» The problem
Among the lines below, copy exactly those from the one with "size_t datalen, len;" through the one with "gdbregs.bytes() * 2 + 256;", counting both ends.

» Material for this task
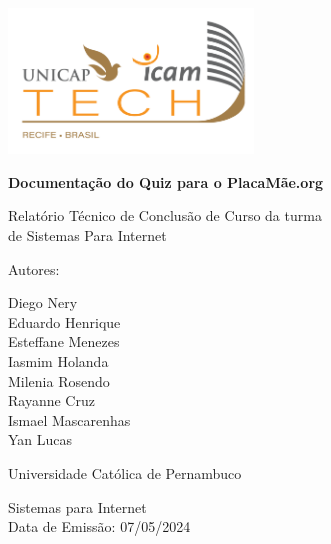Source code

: \documentclass[12pt]{report}
\begin{document}
\newcommand{\titulo}{Documentação do Quiz para o PlacaMãe.org}
\newcommand{\nombreestudiante}{Diego Nery\\ Eduardo Henrique \\Esteffane Menezes\\ Iasmim Holanda \\Milenia Rosendo\\Rayanne Cruz \\ Ismael Mascarenhas\\ Yan Lucas \\}
\newcommand{\fecha}{\date{\today}}


\begin{titlepage}
	\centering
	\includegraphics[width=65mm]{Figuras/unicap.png}\par
	\vspace{1cm}
	{\LARGE\bfseries \titulo \par}
	\vfill
	{\large Relatório Técnico de Conclusão de Curso da turma\\de Sistemas Para Internet\par

	\vfill
	Autores:\par\vspace{2mm}
	\nombreestudiante\par
    \vfill
    Universidade Católica de Pernambuco\par
    Sistemas para Internet \\ Data de Emissão: 07/05/2024
 \par}
\end{titlepage}

\tableofcontents
\listoffigures







\printbibliography[heading=bibintoc, title={Referencias}]
\end{document}
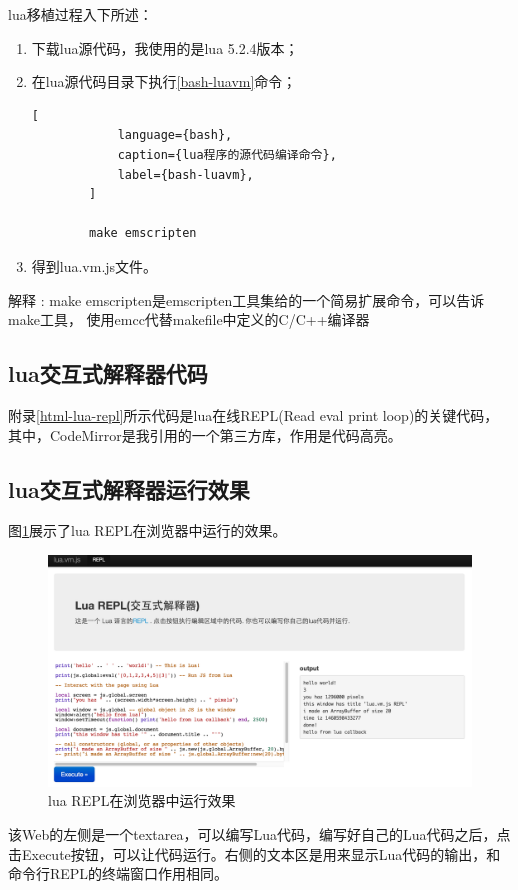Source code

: lua移植过程入下所述：

\begin{enumerate}[itemindent=2em]
    \item 下载lua源代码，我使用的是lua 5.2.4版本；
    \item 在lua源代码目录下执行\ref{bash-luavm}命令；
        \begin{lstlisting}[
    		language={bash},
    		caption={lua程序的源代码编译命令},
    		label={bash-luavm},
		]

		make emscripten
		\end{lstlisting}
	\item 得到lua.vm.js文件。
\end{enumerate}

{\heiti 解释 : } make emscripten是emscripten工具集给的一个简易扩展命令，可以告诉make工具，
使用emcc代替makefile中定义的C/C++编译器

\subsection{lua交互式解释器代码}

附录\ref{html-lua-repl}所示代码是lua在线REPL(Read eval print loop)的关键代码，其中，CodeMirror是我引用的一个第三方库，作用是代码高亮。

\subsection{lua交互式解释器运行效果}

图\ref{lua-vm-repl}展示了lua REPL在浏览器中运行的效果。

\begin{figure}[h!] %
    \centering
    \includegraphics[width=400bp]{figure/pic/lua-vm-repl.png}
    \caption{lua REPL在浏览器中运行效果}
    \label{lua-vm-repl}
\end{figure}

该Web的左侧是一个textarea，可以编写Lua代码，编写好自己的Lua代码之后，点击Execute按钮，可以让代码运行。右侧的文本区是用来显示Lua代码的输出，和命令行REPL的终端窗口作用相同。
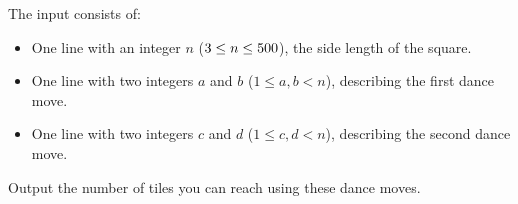 \begin{Input}
  The input consists of:
  \begin{itemize}
    \item One line with an integer $n$ ($3\leq n\leq 500$), the side length of the square.
    \item One line with two integers $a$ and $b$ ($1\leq a, b < n$), describing the first dance move.
    \item One line with two integers $c$ and $d$ ($1\leq c, d < n$), describing the second dance move.
  \end{itemize}
\end{Input}

\begin{Output}
  Output the number of tiles you can reach using these dance moves.
\end{Output}
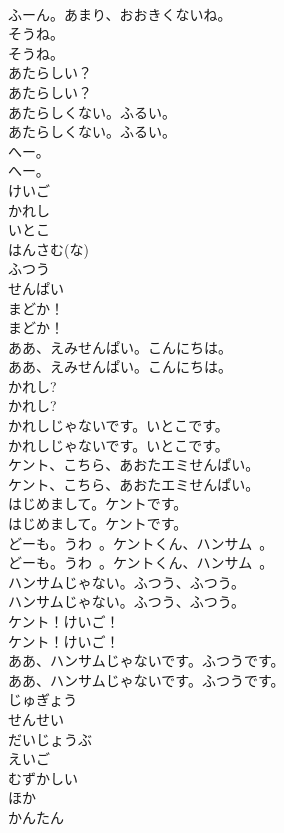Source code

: \documentclass[8pt]{extreport}
\begin{document}
\begin{CJK}{UTF8}{min}
\\	ふーん。あまり、おおきくないね。 
\\	そうね。	
\\	そうね。 
\\	あたらしい？	
\\	あたらしい？ 
\\	あたらしくない。ふるい。	
\\	あたらしくない。ふるい。 
\\	へー。	
\\	へー。 
\\	けいご
\\	かれし
\\	いとこ
\\	はんさむ(な)
\\	ふつう
\\	せんぱい
\\	まどか！	
\\	まどか！ 
\\	ああ、えみせんぱい。こんにちは。	
\\	ああ、えみせんぱい。こんにちは。 
\\	かれし?	
\\	かれし? 
\\	かれしじゃないです。いとこです。	
\\	かれしじゃないです。いとこです。 
\\	ケント、こちら、あおたエミせんぱい。	
\\	ケント、こちら、あおたエミせんぱい。 
\\	はじめまして。ケントです。	
\\	はじめまして。ケントです。 
\\	どーも。うわ~。ケントくん、ハンサム~。	
\\	どーも。うわ~。ケントくん、ハンサム~。 
\\	ハンサムじゃない。ふつう、ふつう。	
\\	ハンサムじゃない。ふつう、ふつう。 
\\	ケント！けいご！	
\\	ケント！けいご！ 
\\	ああ、ハンサムじゃないです。ふつうです。	
\\	ああ、ハンサムじゃないです。ふつうです。 
\\	じゅぎょう
\\	せんせい
\\	だいじょうぶ
\\	えいご
\\	むずかしい
\\	ほか
\\	かんたん

\end{CJK}
\end{document}

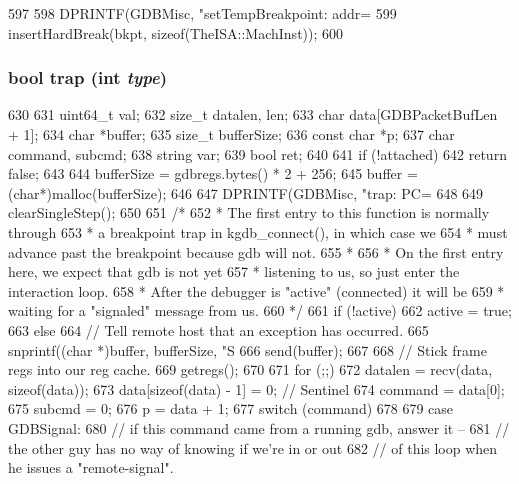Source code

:\begin{DoxyCode}
597 {
598     DPRINTF(GDBMisc, "setTempBreakpoint: addr=%
599     insertHardBreak(bkpt, sizeof(TheISA::MachInst));
600 }
\end{DoxyCode}
\hypertarget{classBaseRemoteGDB_a24d0c1ce5672f7476a707b0cef30386d}{
\subsubsection[{trap}]{\setlength{\rightskip}{0pt plus 5cm}bool trap (int {\em type})}}
\label{classBaseRemoteGDB_a24d0c1ce5672f7476a707b0cef30386d}



\begin{DoxyCode}
630 {
631     uint64_t val;
632     size_t datalen, len;
633     char data[GDBPacketBufLen + 1];
634     char *buffer;
635     size_t bufferSize;
636     const char *p;
637     char command, subcmd;
638     string var;
639     bool ret;
640 
641     if (!attached)
642         return false;
643 
644     bufferSize = gdbregs.bytes() * 2 + 256;
645     buffer = (char*)malloc(bufferSize);
646 
647     DPRINTF(GDBMisc, "trap: PC=%
648 
649     clearSingleStep();
650 
651     /*
652      * The first entry to this function is normally through
653      * a breakpoint trap in kgdb_connect(), in which case we
654      * must advance past the breakpoint because gdb will not.
655      *
656      * On the first entry here, we expect that gdb is not yet
657      * listening to us, so just enter the interaction loop.
658      * After the debugger is "active" (connected) it will be
659      * waiting for a "signaled" message from us.
660      */
661     if (!active)
662         active = true;
663     else
664         // Tell remote host that an exception has occurred.
665         snprintf((char *)buffer, bufferSize, "S%
666         send(buffer);
667 
668     // Stick frame regs into our reg cache.
669     getregs();
670 
671     for (;;) {
672         datalen = recv(data, sizeof(data));
673         data[sizeof(data) - 1] = 0; // Sentinel
674         command = data[0];
675         subcmd = 0;
676         p = data + 1;
677         switch (command) {
678 
679           case GDBSignal:
680             // if this command came from a running gdb, answer it --
681             // the other guy has no way of knowing if we're in or out
682             // of this loop when he issues a "remote-signal".
}}}
\end{DoxyCode}
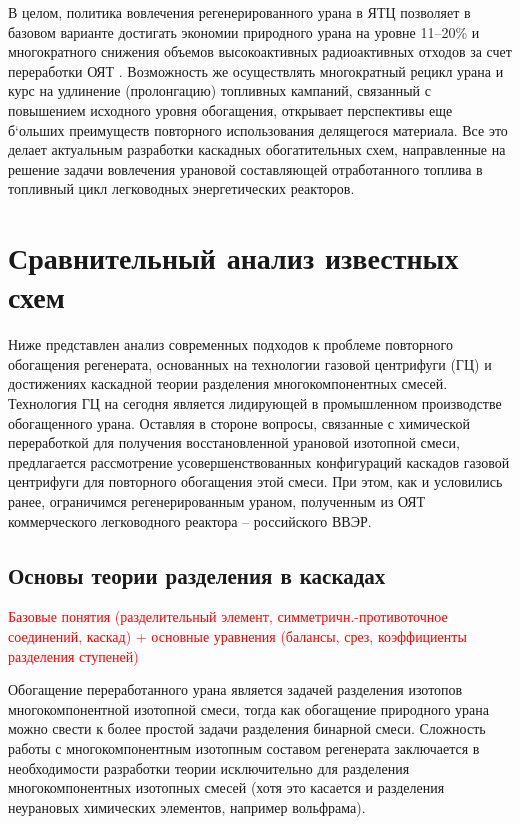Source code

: В целом, политика вовлечения регенерированного урана в ЯТЦ позволяет в базовом варианте достигать экономии природного урана на уровне 11--20\% и многократного снижения объемов высокоактивных радиоактивных отходов за счет переработки ОЯТ \cite{delculAnalysisReuseUranium2009}. Возможность же осуществлять многократный рецикл урана и курс на удлинение (пролонгацию) топливных кампаний, связанный с повышением исходного уровня обогащения, открывает перспективы еще б`ольших преимуществ повторного использования делящегося материала.
Все это делает актуальным разработки каскадных обогатительных схем, направленные на решение задачи вовлечения урановой составляющей отработанного топлива в топливный цикл легководных энергетических реакторов.


\section{Сравнительный анализ известных схем}\label{sec:ch1/sec2}

Ниже представлен анализ современных подходов к проблеме повторного обогащения регенерата, основанных на технологии газовой центрифуги (ГЦ) и достижениях каскадной теории разделения многокомпонентных смесей. Технология ГЦ на сегодня является лидирующей в промышленном производстве обогащенного урана.
Оставляя в стороне вопросы, связанные с химической переработкой для получения восстановленной урановой изотопной смеси, предлагается рассмотрение усовершенствованных конфигураций каскадов газовой центрифуги для повторного обогащения этой смеси. При этом, как и условились ранее, ограничимся регенерированным ураном, полученным из ОЯТ коммерческого легководного реактора -- российского ВВЭР.

\subsection{Основы теории разделения в каскадах}\label{sec:ch1/sec2.1}

\textcolor{red}{Базовые понятия (разделительный элемент, симметричн.-противоточное соединений, каскад) + основные уравнения (балансы, срез, коэффициенты разделения ступеней)}

Обогащение переработанного урана является задачей разделения изотопов многокомпонентной изотопной смеси, тогда как обогащение природного урана можно свести к более простой задачи разделения бинарной смеси. Сложность работы с многокомпонентным изотопным составом регенерата заключается в необходимости разработки теории исключительно для разделения многокомпонентных изотопных смесей (хотя это касается и разделения неурановых химических элементов, например вольфрама).

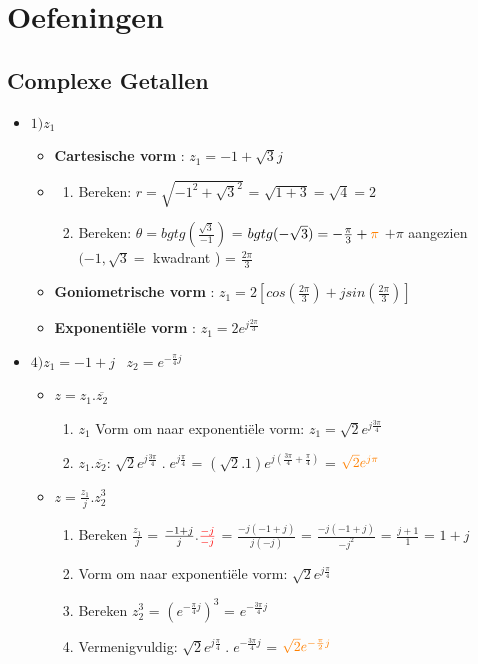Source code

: \documentclass[12pt]{report}
\newcommand{\important}[1] {\textbf{\color{orange}#1}}
\newcommand{\mathimportant}[2] {\textbf{\color{#2}$#1$}}
\begin{document}
\part{Oefeningen}
\chapter{Complexe Getallen}
  \begin{itemize}
   \item $1)z_1$
   \begin{itemize}
     \item \important{Cartesische vorm} : $z_1 = -1 + \sqrt{3}j$
     \item \begin{enumerate}
            \item Bereken: $r = \sqrt{-1^2 + \sqrt{3}^2}$
			    = $\sqrt{1 + 3} = \sqrt{4} = 2$
	    \item Bereken: $\theta = bgtg(\frac{\sqrt{3}}{-1})$
			    = $bgtg(-\sqrt{3}) = -\frac{\pi}{3} + \mathimportant{\pi}{orange}$
			    \newline
			    $+\pi$ aangezien $(-1, \sqrt{3} =$ 
			    kwadrant \textup{\uppercase\expandafter{}})
			    = $\frac{2\pi}{3}$
           \end{enumerate}
     \item \important{Goniometrische vorm} : $z_1 = 2[cos(\frac{2\pi}{3}) + jsin(\frac{2\pi}{3})]$
     \item \important{Exponentiële vorm} : $z_1 = 2e^{j\frac{2\pi}{3}}$

    \end{itemize}
   \item $4)z_1 = - 1 + j\;\;\;z_2 = e^{-\frac{\pi}{4}j}$
   \begin{itemize}
    \item $z = z_1.\overline{z_2}$
     \begin{enumerate}
           \item $z_1$ Vorm om naar exponentiële vorm: $z_1 = \sqrt{2}e^{j\frac{3\pi}{4}}$
           \item $z_1 . \overline{z_2}$: $\sqrt{2}e^{j\frac{3\pi}{4}}\;.\;e^{j\frac{\pi}{4}}$
            = $(\sqrt{2} . 1)e^{j(\frac{3\pi}{4} + \frac{\pi}{4})}$ = $\mathimportant{\sqrt{2}e^{j\pi}}{orange}$
          \end{enumerate}
    \item $z = \frac{z_1}{j} . z^{3}_2$
      \begin{enumerate}
       \item Bereken $\frac{z_1}{j}$ = $\frac{-1 + j}{j} . \mathimportant{\frac{-j}{-j}}{red}$ = $\frac{-j(-1 + j)}{j(-j)}$
	= $\frac{-j(-1 + j)}{-j^2}$ = $\frac{j + 1}{1}$ = $1 + j$
	\item Vorm om naar exponentiële vorm: $\sqrt{2}e^{j\frac{\pi}{4}}$
	\item Bereken $z^{3}_2$ = $(e^{-\frac{\pi}{4}j})^3$ = $e^{-\frac{3\pi}{4}j}$
	\item Vermenigvuldig: $\sqrt{2}e^{j\frac{\pi}{4}}\;.\;e^{-\frac{3\pi}{4}j}$
	= $\mathimportant{\sqrt{2}e^{-\frac{\pi}{2}j}}{orange}$


\end{enumerate}
\end{itemize}
\end{itemize}
\end{document}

» Output of the task
632     size_t datalen, len;
633     char data[GDBPacketBufLen + 1];
634     char *buffer;
635     size_t bufferSize;
636     const char *p;
637     char command, subcmd;
638     string var;
639     bool ret;
640 
641     if (!attached)
642         return false;
643 
644     bufferSize = gdbregs.bytes() * 2 + 256;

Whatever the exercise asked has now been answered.